# Basic polishing question



## matthewwoodward (Apr 22, 2011)

Hi Guys,
When I get my TT I am gonna wash her then give her a good going over with clay then rinse again.
My question is, I have autoglym HD wax. Do I apply this and this alone or is there a step before and/or after such as a sealant or something?>
Matt


----------



## SteveTDCi (Nov 10, 2009)

www.detailingworld.com

have a look and then post any questions


----------



## matthewwoodward (Apr 22, 2011)

Thanks Steve but it asked me to login and im not a member


----------



## TheMetalMan0 (Jun 30, 2009)

Basic wash routine:


Snow Foam/Rinse[/*]
Wash (2BM)[/*]
Rinse[/*]
Clay[/*]
Rinse[/*]
Dry[/*]
Polish[/*]
Seal[/*]

that's the basic routine I use anyway, obviously everyone will be different


----------



## SteveTDCi (Nov 10, 2009)

hmmm, i didn't think you had to be registered, try

http://www.detailingworld.co.uk/forum/index.php


----------



## FrogPrince (Oct 10, 2010)

I have a new TT (build week nine or ten). There are no blemishes. If a polish is abrasive, I take it I don't need it?

Can I get away with using just a "wash and wax" shampoo? I bought a bottle of Car Plan Triplewax shampoo (half price at Sainsbury's). Apparently, it once won a prize.

I am new to all of this.


----------



## denTTed (Feb 21, 2007)

If you have a new car prepped by Audi then it probably needs a full correction :lol: . I would cleanse, de tar and clay, I would polish but thats just me with the low down menzerna that I can't rmember the name of, then seal the AG HD wax is suposed to be very good. I prefer the chemicals guys stuff, but each to there own.
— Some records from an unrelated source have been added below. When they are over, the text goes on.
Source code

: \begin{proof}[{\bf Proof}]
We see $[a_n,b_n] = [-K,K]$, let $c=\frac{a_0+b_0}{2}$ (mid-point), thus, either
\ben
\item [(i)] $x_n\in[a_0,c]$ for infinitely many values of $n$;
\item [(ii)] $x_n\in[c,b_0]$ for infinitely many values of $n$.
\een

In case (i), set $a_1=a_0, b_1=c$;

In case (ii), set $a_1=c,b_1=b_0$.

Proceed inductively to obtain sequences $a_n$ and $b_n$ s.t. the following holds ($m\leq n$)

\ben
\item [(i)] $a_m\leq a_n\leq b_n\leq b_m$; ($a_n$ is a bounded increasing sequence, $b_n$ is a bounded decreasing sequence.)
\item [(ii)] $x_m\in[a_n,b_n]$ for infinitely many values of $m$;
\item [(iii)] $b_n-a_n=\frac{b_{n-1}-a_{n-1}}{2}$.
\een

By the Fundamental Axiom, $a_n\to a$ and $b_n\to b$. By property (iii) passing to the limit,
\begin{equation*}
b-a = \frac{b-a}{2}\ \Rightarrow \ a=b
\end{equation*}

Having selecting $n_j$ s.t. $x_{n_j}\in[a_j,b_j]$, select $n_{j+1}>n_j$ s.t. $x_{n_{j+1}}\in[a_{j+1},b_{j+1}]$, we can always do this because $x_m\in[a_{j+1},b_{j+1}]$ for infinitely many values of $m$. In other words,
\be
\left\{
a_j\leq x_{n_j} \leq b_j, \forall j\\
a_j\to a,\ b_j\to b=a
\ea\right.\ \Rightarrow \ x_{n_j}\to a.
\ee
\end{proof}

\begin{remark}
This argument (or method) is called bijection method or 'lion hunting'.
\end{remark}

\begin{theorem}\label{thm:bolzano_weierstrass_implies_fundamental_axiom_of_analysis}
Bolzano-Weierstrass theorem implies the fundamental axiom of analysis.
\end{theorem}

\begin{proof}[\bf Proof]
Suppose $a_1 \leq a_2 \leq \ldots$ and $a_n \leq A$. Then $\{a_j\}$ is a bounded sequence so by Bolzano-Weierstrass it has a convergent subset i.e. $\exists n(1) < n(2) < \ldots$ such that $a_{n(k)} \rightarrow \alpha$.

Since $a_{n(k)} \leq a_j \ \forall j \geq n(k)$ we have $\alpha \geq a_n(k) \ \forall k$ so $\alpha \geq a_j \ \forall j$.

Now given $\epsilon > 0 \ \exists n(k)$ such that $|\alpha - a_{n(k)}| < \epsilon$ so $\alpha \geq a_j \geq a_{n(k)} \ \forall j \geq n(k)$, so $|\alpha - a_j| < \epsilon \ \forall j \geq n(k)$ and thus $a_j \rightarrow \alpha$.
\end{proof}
Go on to detailing world, but it can get a bit obsessive, and you will apply swirls at the very first wash so don't get too drawn into it, you could spend your life trying to correct it.


----------



## mrdemon (Apr 20, 2005)

matthewwoodward said:


> Hi Guys,
> When I get my TT I am gonna wash her then give her a good going over with clay then rinse again.
> My question is, I have autoglym HD wax. Do I apply this and this alone or is there a step before and/or after such as a sealant or something?>
> Matt


yes you can just HD wax after clay no problem

use loads and loads of slippy stuff when claying, I have seen a lot of people put swirls in their car with a clay bar.


----------



## steeve (Jul 8, 2010)

Wax wash? If your going to wax it, then wax it, I cant imagine you getting much wax applied from a wax wash Or it would bugger up your windscreen.
Use a proper wax (is AH HD abrasive?) then use a proper shampoo that wont strip it all of again.


----------